Configuring the Column Statistics Histogram to Enhance the CBO Accuracy

Scenarios

The execution plan for SQL statements is optimized in Spark. Common optimization rules are heuristic optimization rules. Heuristic optimization rules are provided based on the characteristics of logical plans, and the data characteristics and the execution costs of operators are not considered. Spark 2.20 introduces the Cost-Based Optimization (CBO). CBO collects statistics on tables and columns and estimates the number of output records and size of each operator in bytes based on the input data sets of operators, which is the cost of executing an operator.

CBO will adjust the execution plan to minimize the end-to-end query time. The main points are as follows:

Filter out irrelevant data as soon as possible.
Minimize the cost of each operator.

The CBO optimization process is divided into two steps:

Collect statistics.
Estimate the output data sets of a specific operator based on the input data sets.

Table-level statistics includes: number of records and the total size of a table data file.

Column-level statistics includes: number of unique values, maximum value, minimum value, number of null values, average length, maximum length, and the histogram.

After the statistics is obtained, the execution cost of operators can be estimated.
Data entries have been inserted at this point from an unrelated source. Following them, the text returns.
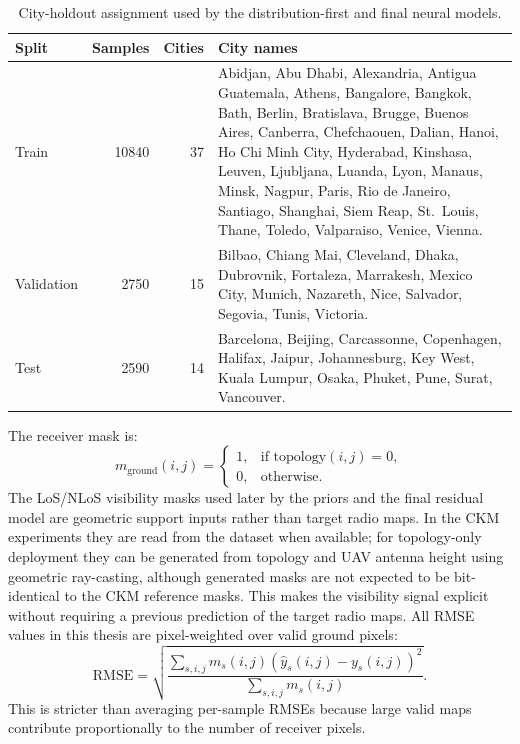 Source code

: \begin{table}[ht]
\centering
\scriptsize
\caption{City-holdout assignment used by the distribution-first and final neural models.}
\label{tab:split_city_assignment}
\begin{tabularx}{\textwidth}{lrrX}
\toprule
Split & Samples & Cities & City names \\
\midrule
Train & 10840 & 37 & Abidjan, Abu Dhabi, Alexandria, Antigua Guatemala,
Athens, Bangalore, Bangkok, Bath, Berlin, Bratislava, Brugge, Buenos Aires,
Canberra, Chefchaouen, Dalian, Hanoi, Ho Chi Minh City, Hyderabad, Kinshasa,
Leuven, Ljubljana, Luanda, Lyon, Manaus, Minsk, Nagpur, Paris,
Rio de Janeiro, Santiago, Shanghai, Siem Reap, St.~Louis, Thane, Toledo,
Valparaiso, Venice, Vienna. \\
Validation & 2750 & 15 & Bilbao, Chiang Mai, Cleveland, Dhaka, Dubrovnik,
Fortaleza, Marrakesh, Mexico City, Munich, Nazareth, Nice, Salvador, Segovia,
Tunis, Victoria. \\
Test & 2590 & 14 & Barcelona, Beijing, Carcassonne, Copenhagen, Halifax,
Jaipur, Johannesburg, Key West, Kuala Lumpur, Osaka, Phuket, Pune, Surat,
Vancouver. \\
\bottomrule
\end{tabularx}
\normalsize
\end{table}

The receiver mask is:
\begin{equation}
  m_{\mathrm{ground}}(i,j) =
  \begin{cases}
    1, & \text{if } \mathrm{topology}(i,j)=0,\\
    0, & \text{otherwise.}
  \end{cases}
  \label{eq:ground_mask}
\end{equation}
The LoS/NLoS visibility masks used later by the priors and the final
residual model are geometric support inputs rather than target radio maps. In
the CKM experiments they are read from the dataset when available; for
topology-only deployment they can be generated from topology and UAV antenna
height using geometric ray-casting, although generated masks are not expected
to be bit-identical to the CKM reference masks. This makes the visibility
signal explicit without requiring a previous prediction of the target radio
maps.
All RMSE values in this thesis are pixel-weighted over valid ground pixels:
\begin{equation}
  \mathrm{RMSE}
  =
  \sqrt{
  \frac{\sum_{s,i,j} m_s(i,j)\left(\hat y_s(i,j)-y_s(i,j)\right)^2}
       {\sum_{s,i,j} m_s(i,j)}
  }.
  \label{eq:rmse}
\end{equation}
This is stricter than averaging per-sample RMSEs because large valid maps
contribute proportionally to the number of receiver pixels.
Common operators include filter and join operators.

Histogram is a type of column statistics. It can clearly describe the distribution of column data. The column data is distributed to a specified number of bins that are displayed in ascending order by size. The upper and lower limits of each bin are calculated. The amount of data in all bins is the same (a contour histogram). After the data is distributed, the cost estimation of each operator is more accurate and the optimization effect is better.
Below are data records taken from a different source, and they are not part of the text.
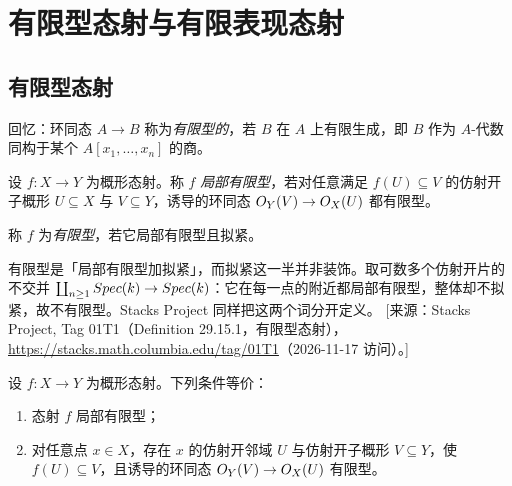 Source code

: 
\section{有限型态射与有限表现态射}\label{sec:23}

\subsection{有限型态射}\label{sec:23.1}

回忆：环同态 $A \to B$ 称为\emph{有限型的}，若 $B$ 在 $A$ 上有限生成，即 $B$ 作为 $A$-代数同构于某个 $A[x_1,\dots,x_n]$ 的商。

\begin{definition}\label{def:23.1.1}
设 $f\colon X \to Y$ 为概形态射。称 $f$ \emph{局部有限型}，若对任意满足 $f(U) \subseteq V$ 的仿射开子概形 $U \subseteq X$ 与 $V \subseteq Y$，诱导的环同态 $O_Y(V) \to O_X(U)$ 都有限型。

称 $f$ 为\emph{有限型}，若它局部有限型且拟紧。
\end{definition}

\begin{yizhu}
有限型是「局部有限型加拟紧」，而拟紧这一半并非装饰。取可数多个仿射开片的不交并 $\coprod_{n \ge 1} Spec(k) \to Spec(k)$：它在每一点的附近都局部有限型，整体却不拟紧，故不有限型。Stacks Project 同样把这两个词分开定义。
[来源：Stacks Project, Tag 01T1（Definition 29.15.1，有限型态射），\url{https://stacks.math.columbia.edu/tag/01T1}（2026-11-17 访问）。]
\end{yizhu}

\begin{lemma}\label{lem:23.1.2}
设 $f\colon X \to Y$ 为概形态射。下列条件等价：
\begin{enumerate}[label=(\roman*),leftmargin=2em,itemsep=0.25ex]
  \item 态射 $f$ 局部有限型；
  \item 对任意点 $x \in X$，存在 $x$ 的仿射开邻域 $U$ 与仿射开子概形 $V \subseteq Y$，使 $f(U) \subseteq V$，且诱导的环同态 $O_Y(V) \to O_X(U)$ 有限型。
\end{enumerate}
\end{lemma}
This feature can be enabled by using the following parameter.

spark.sql.statistics.histogram.enabled: specifies whether to enable the histogram function. The default value is false.

Parameter Configuration

Log in to FusionInsight Manager, choose Cluster > Name of the desired cluster > Services > Spark2x > Configurations, click All Configurations, and search for the following parameters.
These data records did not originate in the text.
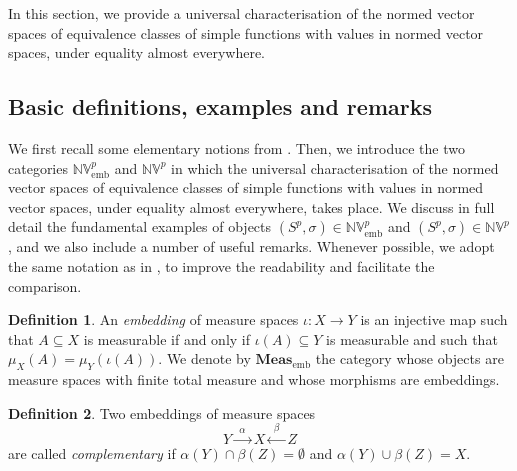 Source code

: \documentclass{amsart}
\theoremstyle{definition}
\newtheorem{definition}{Definition}[section]
\theoremstyle{plain}
\newcommand{\embMeas}{\mathbf{Meas}_\mathrm{emb}}
\newcommand{\NVembp}{\mathbb{NV}_{\mathrm{emb}}^p}
\newcommand{\NVp}{\mathbb{NV}^p}
\begin{document}
    In this section, we provide a universal characterisation of the normed vector spaces of equivalence classes of simple functions with values in normed vector spaces, under equality almost everywhere.


    \subsection{Basic definitions, examples and remarks}
    \label{sec:basic definitions examples and remarks 1}

        We first recall some elementary notions from \cite{Leinster2023}.
        Then, we introduce the two categories $\NVembp$ and $\NVp$ in which the universal characterisation of the normed vector spaces of equivalence classes of simple functions with values in normed vector spaces, under equality almost everywhere, takes place.
        We discuss in full detail the fundamental examples of objects $(S^p,\sigma) \in \NVembp$ and $(S^p,\sigma) \in \NVp$, and we also include a number of useful remarks.
        Whenever possible, we adopt the same notation as in \cite{Leinster2023}, to improve the readability and facilitate the comparison.

        \begin{definition}
        \label{def:embedding}
            An \emph{embedding} of measure spaces $\iota \colon X \rightarrow Y$ is an injective map such that $A \subseteq X$ is measurable if and only if $\iota(A) \subseteq Y$ is measurable and such that $\mu_X(A) = \mu_Y \left( \iota(A) \right)$.
            We denote by $\embMeas$ the category whose objects are measure spaces with finite total measure and whose morphisms are embeddings.
        \end{definition}

        \begin{definition}
        \label{def:complementary embeddings}
            Two embeddings of measure spaces
            \begin{equation*}
                Y \xrightarrow{~~\alpha~~} X \xleftarrow{~~\beta~~} Z
            \end{equation*}
            are called \emph{complementary} if $\alpha(Y) \cap \beta(Z) = \emptyset$ and $\alpha(Y) \cup \beta(Z) = X$.
        \end{definition}
\end{document}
Parameter	Description	Default Value	Value Range
spark.sql.cbo.enabled	Enables CBO to estimate the statistics for the execution plan.	false	[true,false]
spark.sql.cbo.joinReorder.enabled	Enables CBO join for reordering.	false	[true,false]
spark.sql.cbo.joinReorder.dp.threshold	Specifies the maximum number of nodes that can be joined in the dynamic planning algorithm.	12	>=1
spark.sql.cbo.joinReorder.card.weight	Specifies the proportion of dimension (number of rows) in the comparison of planned cost during reconnection: Number of rows x Proportion of dimension + File size x (1 - Proportion of dimension)	0.7	0-1
spark.sql.statistics.size.autoUpdate.enabled	Enables the function of automatically updating the table size when the table data volume changes. Note: If there are a large number of data files in a table, this operation is time consume, and the data processing speed is reduced.	false	[true,false]
spark.sql.statistics.histogram.enabled	After this function is enabled, a histogram is generated when column statistics is collected. Histogram can improve the estimation accuracy, but collecting histogram information requires additional workload.	false	[true,false]
spark.sql.statistics.histogram.numBins	Specifies the number of bins for the generated histogram.	254	>=2
spark.sql.statistics.ndv.maxError	Specifies the maximum estimation deviation allowed by the HyperLogLog++ algorithm when the column level statistics is generated.	0.05	0-1
spark.sql.statistics.percentile.accuracy	Specifies the accuracy rate of the percentile estimation when the contour histogram is generated. The larger the value is, the more accurate the estimation is. The estimation error value can be obtained through (1.0/Accuracy rate of the percentile estimation).	10000	>=1

If you want the histogram to take effect in CBO, the following conditions must be met:
- Set spark.sql.statistics.histogram.enabled to true. The default value is false. Change the value to true to enable the histogram function.
- Set spark.sql.cbo.enabled to true. The default value is false. Change the value to true to enable CBO.
- Set spark.sql.cbo.joinReorder.enabled to true. The default value is false. Change the value to true to enable connection reordering.
If a client is used to submit a task, you need to download the client again after configuring the following parameters: spark.sql.cbo.enabled, spark.sql.cbo.joinReorder.enabled, spark.sql.cbo.joinReorder.dp.threshold, spark.sql.cbo.joinReorder.card.weight, spark.sql.statistics.size.autoUpdate.enabled, spark.sql.statistics.histogram.enabled, spark.sql.statistics.histogram.numBins, spark.sql.statistics.ndv.maxError, and spark.sql.statistics.percentile.accuracy.